Am einfachsten ist es, wenn man an den Ecken beginnend als Nächstes den Rand zusammenfügt. Ein 1500-Teile-Puzzle hat typischerweise 156 Randteile. Man erkennt sie leicht: Die vier Ecken besitzen jeweils zwei gerade Kanten, die anderen 152 Randteile weisen genau eine gerade Kante auf. Alle sonstigen Teile zeigen überall Nasen oder Taschen. Einen Anfang unter 156 Teilen zu finden ist viel einfacher, als einen Anfang aus 1500 Teilen zu finden, was die Randstrategie so praktisch macht. Das Zusammensetzen des Randes kann man als ein eindimensionales, ringförmiges 156-Teile-Puzzle betrachten. Ein Kinderspiel. Eigentlich ein Betrug an sich selbst. Man kauft ein 1500-Teile-Puzzle, um eine Herausforderung zu haben, und puzzelt dann wie ein kleines Kind. Als kleines Kind hatte mich das Können der Großen noch beeindruckt. Ich wusste nicht, dass sie eigentlich dasselbe machen, wie ich schon damals. So ist das Leben. Das ganze Leben.
Na ja, was soll's? Weder habe ich das Zebra-Puzzle Marylin Monroe gekauft, noch soll es eine Herausforderung sein. Es soll mich nur wach halten, damit ich nicht einschlafe und ins Bett muss, wo ich nicht schlafen kann.
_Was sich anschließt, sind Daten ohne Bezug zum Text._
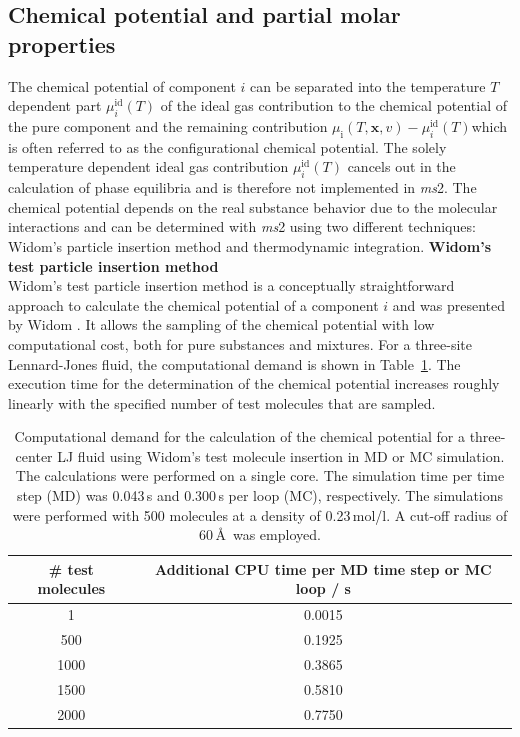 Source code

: \subsection{Chemical potential and partial molar properties }
\label{sec:Chemical potential and partial molar properties }

The chemical potential of component $i$ can be separated into the temperature $T$ dependent part ${\mu}^{\mathrm{id}}_{i}(T)$ of the ideal gas contribution to the chemical potential of the pure component and the remaining contribution ${\mu}_{\mathrm{i}}(T,\textbf{x},v)-{\mu}^{\mathrm{id}}_{i}(T)$which is often referred to as the configurational chemical potential. The solely temperature dependent ideal gas contribution ${\mu}^{\mathrm{id}}_{i}(T)$ cancels out in the calculation of phase equilibria and is therefore not implemented in \textit{ms}2. The chemical potential depends on the real substance behavior due to the molecular interactions and can be determined with \textit{ms}2 using two different techniques: Widom's particle insertion method and thermodynamic integration. 
\newline \newline 
\textbf{Widom's test particle insertion method}\\
Widom's test particle insertion method is a conceptually straightforward approach to calculate the chemical potential of a component $i$ and was presented by Widom \cite{widom}. It allows the sampling of the chemical potential with low computational cost, both for pure substances and mixtures. For a three-site Lennard-Jones fluid, the computational demand is shown in Table~\ref{tab:ComputationalDemand}. The execution time for the determination of the chemical potential increases roughly linearly with the specified number of test molecules that are sampled.
\begin{table}[h!]
	\centering
	\caption{Computational demand for the calculation of the chemical potential for a three-center LJ fluid using   Widom's test molecule insertion in MD or MC simulation. The calculations were performed on a single core. The simulation time per time step (MD) was 0.043\,s and 0.300\,s per loop (MC), respectively. The simulations were performed with 500 molecules at a density of 0.23\,mol/l. A cut-off radius of 60\,\AA~was employed.}
	\begin{tabular} {c|c} 
		\hline \hline
		\# test molecules & Additional CPU time per MD time step or MC loop / s \\
		\hline
		1 & 0.0015 \\
		500 & 0.1925 \\
		1000 & 0.3865\\
		1500 & 0.5810\\
		2000 & 0.7750\\                          
		\hline \hline
	\end{tabular}   
	\label{tab:ComputationalDemand}
\end{table}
Ich werde es bis zum Morgengrauen nicht schaffen. Dann käme sowieso irgend ein Irrer und würde die Teile durch den Raum schmeißen. Muss nicht sein. Vor allem fehlten Teile, würden nicht alle gleich wiedergefunden, ehe der Staubsauger der Reinigungskräfte sie später aufspürt und frisst. Ein 1500-Teile-Puzzle mit 1400 und ein paar Teilen ließe sich an Armseligkeit kaum überbieten. Freilich würde es mir nicht auffallen, solange noch alle Randstücken beisammen blieben. Ich sortiere sie aus. Es sind 156. Bald wird die Nachtschwester kommen und mir eine Beruhigungstablette anbieten. Wie immer werde ich dankend ablehnen.
„Zebra“ ist ein überarbeiteter Teil meines für NaNoWriMo 2009 verfassten Textes. Das Ziel des Wettbewerbs, innerhalb eines Monats einen Roman von mindestens 50.000 Wörtern zu verfassen, verfehlte ich meilenweit. Dessen ungeachtet konnte ich aus der Veranstaltung Lehrreiches mitnehmen.